Iran has a long history of helping foreign militant allies with missile programs, providing Lebanese Hizballah and Palestinian Islamic Jihad with expert support operatives and a series of rocket and missile systems. More to the point, Iran has openly acknowledged its military assistance to the Houthis. . . .

For Iran, providing missile and other military support to the Houthis is a no-brainer. At very little cost, its Revolutionary Guard can strengthen ties with a regional ally and demonstrate its ability to threaten Saudi Arabia, and perhaps the UAE and Qatar as well, where vital U.S. bases lie just outside the current range of Houthi missiles. And if the rebels manage to hit a crucial U.S. or allied target, the Iranians are confident that the Houthis will pay the price, not them.

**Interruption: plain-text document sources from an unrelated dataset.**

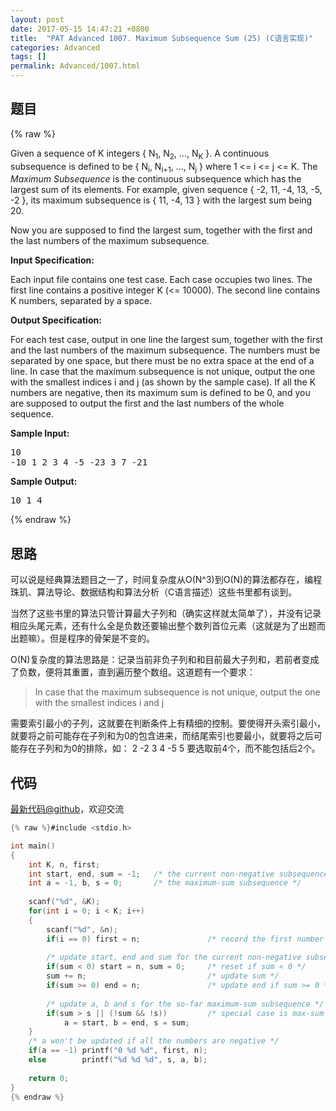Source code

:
 ```yaml
---
layout: post
date: 2017-05-15 14:47:21 +0800
title:  "PAT Advanced 1007. Maximum Subsequence Sum (25) (C语言实现)"
categories: Advanced
tags: []
permalink: Advanced/1007.html
---
```


## 题目

{% raw %}<div id="problemContent">
<p>Given a sequence of K integers { N<sub>1</sub>, N<sub>2</sub>, ..., N<sub>K</sub> }.  A continuous subsequence is defined to be { N<sub>i</sub>, N<sub>i+1</sub>, ..., N<sub>j</sub> } where 1 &lt;= i &lt;= j &lt;= K.  The <i>Maximum Subsequence</i> is the continuous subsequence which has the largest sum of its elements.  For example, given sequence { -2, 11, -4, 13, -5, -2 }, its maximum subsequence is { 11, -4, 13 } with the largest sum being 20.</p>
<p>Now you are supposed to find the largest sum, together with the first and the last numbers of the maximum subsequence.
</p>
<p><b>
Input Specification:
</b></p>
<p>Each input file contains one test case. Each case occupies two lines.  The first line contains a positive integer K (&lt;= 10000).  The second line contains K numbers, separated by a space.
</p>
<p><b>
Output Specification:
</b></p>
<p>For each test case, output in one line the largest sum, together with the first and the last numbers of the maximum subsequence. The numbers must be separated by one space, but there must be no extra space at the end of a line.  In case that the maximum subsequence is not unique, output the one with the smallest indices i and j (as shown by the sample case).  If all the K numbers are negative, then its maximum sum is defined to be 0, and you are supposed to output the first and the last numbers of the whole sequence.
</p>
<b>Sample Input:</b><pre>
10
-10 1 2 3 4 -5 -23 3 7 -21
</pre>
<b>Sample Output:</b><pre>
10 1 4
</pre>
</div>{% endraw %}

## 思路

可以说是经典算法题目之一了，时间复杂度从O(N^3)到O(N)的算法都存在，编程珠玑、算法导论、数据结构和算法分析（C语言描述）这些书里都有谈到。

当然了这些书里的算法只管计算最大子列和（确实这样就太简单了），并没有记录相应头尾元素，还有什么全是负数还要输出整个数列首位元素（这就是为了出题而出题嘛）。但是程序的骨架是不变的。

O(N)复杂度的算法思路是：记录当前非负子列和和目前最大子列和，若前者变成了负数，便将其重置，直到遍历整个数组。这道题有一个要求：
> In case that the maximum subsequence is not unique, output the one with the smallest indices i and j 

需要索引最小的子列，这就要在判断条件上有精细的控制。要使得开头索引最小，就要将之前可能存在子列和为0的包含进来，而结尾索引也要最小，就要将之后可能存在子列和为0的排除，如：
2 -2 3 4 -5 5
要选取前4个，而不能包括后2个。

## 代码

[最新代码@github](https://github.com/OliverLew/PAT/blob/master/PATAdvanced/1007.c)，欢迎交流
```c
{% raw %}#include <stdio.h>

int main()
{
    int K, n, first;
    int start, end, sum = -1;   /* the current non-negative subsequence */
    int a = -1, b, s = 0;       /* the maximum-sum subsequence */
    
    scanf("%d", &K);
    for(int i = 0; i < K; i++)
    {
        scanf("%d", &n);
        if(i == 0) first = n;               /* record the first number */
        
        /* update start, end and sum for the current non-negative subsequence */
        if(sum < 0) start = n, sum = 0;     /* reset if sum < 0 */
        sum += n;                           /* update sum */
        if(sum >= 0) end = n;               /* update end if sum >= 0 */
        
        /* update a, b and s for the so-far maximum-sum subsequence */
        if(sum > s || (!sum && !s))         /* special case is max-sum is 0 */
            a = start, b = end, s = sum;
    }
    /* a won't be updated if all the numbers are negative */
    if(a == -1) printf("0 %d %d", first, n);    
    else        printf("%d %d %d", s, a, b);
    
    return 0;
}
{% endraw %}
```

At the tactical level, the Revolutionary Guard is well aware that every missile attack drains Saudi capabilities, since a Houthi missile costing at most $1 million must be intercepted by Patriot missiles costing $2-3 million each. Continued attacks could even force the Saudis to develop another axis of expensive missile defenses in addition to the set required to defend itself against Iran across the Persian Gulf. The Revolutionary Guard is also learning valuable lessons about how its own missiles might perform against U.S.-provided defenses. For all these reasons, the missile war needs to stop.

Knights suggests how the U.S. can help make this happen by tightening the arms blockade on Yemen, providing intelligence and air support to Saudi Arabia, and other measures.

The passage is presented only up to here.